Four months after taking office, Nigerian President Muhammadu Buhari is expected to announce his ministerial nominees Wednesday. Presidential aides said the 72-year-old leader was a man of his word and Nigerians would be satisfied come Sept. 30 with the long-awaited list of cabinet members, according to Nigerian newspaper THISDAY.
“There is no cause for alarm. We are confident the president will keep his promise. He will not disappoint Nigerians on his pledge to provide good governance for the enhancement of the nation,” John Odigie-Oyegun, national chairman of Nigeria’s ruling All Progressives Congress party, told THISDAY Saturday, adding that Buhari was confident Nigeria’s Senate would swiftly approve his nominations.
Buhari, who is attending the 70th session of the United Nations General Assembly in New York City, has been criticized for taking too long to appoint ministers in his presidential cabinet, which remains largely empty. He has vowed to announce his cabinet list in September and said “Nigerians should ask me questions after the 30th of September if I do not do so,” according to Nigeria’s Leadership Newspaper. His presidential aides, who accompanied him to New York City this week, said the Nigerian leader will not miss the deadline.
“The president had said it twice that he would submit his ministerial list to the National Assembly in September. As you can see, that position has not changed,” Garuba Shehu told THISDAY Saturday.
Buhari, who took office May 29, has been under immense pressure to relax his high standards, but he has said appointing ministers “cannot and should not be rushed.” The former military ruler has stressed the importance of selecting the right people for the posts and said other world leaders, including U.S. President Barack Obama, took their time to name their cabinet without sacrificing their country’s functioning.

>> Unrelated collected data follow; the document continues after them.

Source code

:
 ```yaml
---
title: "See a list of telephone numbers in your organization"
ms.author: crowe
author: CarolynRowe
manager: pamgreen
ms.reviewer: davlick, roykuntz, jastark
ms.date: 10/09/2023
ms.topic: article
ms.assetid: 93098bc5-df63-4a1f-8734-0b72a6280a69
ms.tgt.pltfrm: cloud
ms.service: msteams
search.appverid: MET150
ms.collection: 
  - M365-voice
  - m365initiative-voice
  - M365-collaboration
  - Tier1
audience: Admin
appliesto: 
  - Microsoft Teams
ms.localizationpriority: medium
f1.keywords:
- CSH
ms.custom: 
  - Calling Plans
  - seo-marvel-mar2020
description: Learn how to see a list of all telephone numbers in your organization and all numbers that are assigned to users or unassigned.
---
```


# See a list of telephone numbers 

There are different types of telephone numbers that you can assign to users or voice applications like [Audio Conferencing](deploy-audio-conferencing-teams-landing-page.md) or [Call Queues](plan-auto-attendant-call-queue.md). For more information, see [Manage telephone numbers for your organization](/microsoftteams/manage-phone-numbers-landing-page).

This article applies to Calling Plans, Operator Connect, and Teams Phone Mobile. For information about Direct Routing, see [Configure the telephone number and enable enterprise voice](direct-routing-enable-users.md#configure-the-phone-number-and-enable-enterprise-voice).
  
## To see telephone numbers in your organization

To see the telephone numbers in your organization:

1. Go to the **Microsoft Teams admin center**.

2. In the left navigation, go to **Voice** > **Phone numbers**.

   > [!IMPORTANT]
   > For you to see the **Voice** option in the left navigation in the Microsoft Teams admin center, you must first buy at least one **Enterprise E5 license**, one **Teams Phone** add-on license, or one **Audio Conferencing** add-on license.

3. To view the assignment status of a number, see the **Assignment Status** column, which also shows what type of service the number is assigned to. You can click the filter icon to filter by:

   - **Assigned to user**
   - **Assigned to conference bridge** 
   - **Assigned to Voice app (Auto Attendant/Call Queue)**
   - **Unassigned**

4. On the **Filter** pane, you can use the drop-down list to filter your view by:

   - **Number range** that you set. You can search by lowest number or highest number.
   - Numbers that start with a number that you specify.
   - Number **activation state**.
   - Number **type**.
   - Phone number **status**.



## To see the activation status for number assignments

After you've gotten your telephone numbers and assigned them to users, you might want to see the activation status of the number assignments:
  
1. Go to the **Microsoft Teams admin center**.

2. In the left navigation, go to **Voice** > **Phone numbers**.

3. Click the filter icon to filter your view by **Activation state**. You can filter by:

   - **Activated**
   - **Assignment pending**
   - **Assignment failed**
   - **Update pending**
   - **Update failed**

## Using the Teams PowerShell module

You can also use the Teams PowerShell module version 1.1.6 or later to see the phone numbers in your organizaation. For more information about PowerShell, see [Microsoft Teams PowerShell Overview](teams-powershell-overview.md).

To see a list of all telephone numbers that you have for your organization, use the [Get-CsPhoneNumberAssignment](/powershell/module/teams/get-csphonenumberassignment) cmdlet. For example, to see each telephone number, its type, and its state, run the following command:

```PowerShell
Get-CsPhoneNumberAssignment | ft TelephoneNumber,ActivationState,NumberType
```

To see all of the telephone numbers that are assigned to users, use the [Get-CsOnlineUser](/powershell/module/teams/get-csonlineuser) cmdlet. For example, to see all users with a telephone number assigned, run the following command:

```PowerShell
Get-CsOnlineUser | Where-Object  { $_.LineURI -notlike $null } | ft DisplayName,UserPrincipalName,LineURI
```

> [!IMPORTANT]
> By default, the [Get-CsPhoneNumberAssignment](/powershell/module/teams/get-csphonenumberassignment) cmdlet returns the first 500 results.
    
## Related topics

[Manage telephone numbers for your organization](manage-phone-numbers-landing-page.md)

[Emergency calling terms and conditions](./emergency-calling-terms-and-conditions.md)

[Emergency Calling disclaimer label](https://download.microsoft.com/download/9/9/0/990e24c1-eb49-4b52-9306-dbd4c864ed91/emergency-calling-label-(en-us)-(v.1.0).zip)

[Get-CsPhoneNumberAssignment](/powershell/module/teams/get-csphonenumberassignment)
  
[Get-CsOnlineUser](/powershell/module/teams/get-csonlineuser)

“It is worth noting that Obama himself did not have his full cabinet in place for several months after first taking office; the United States did not cease to function in the interim. In Nigeria’s case, it would neither be prudent nor serve the interests of sound government to have made these appointments immediately on my elevation to the presidency,” Buhari said in July, according to Nigerian newspaper the Guardian. “Nigeria must first put new rules of conduct and good governance in place.”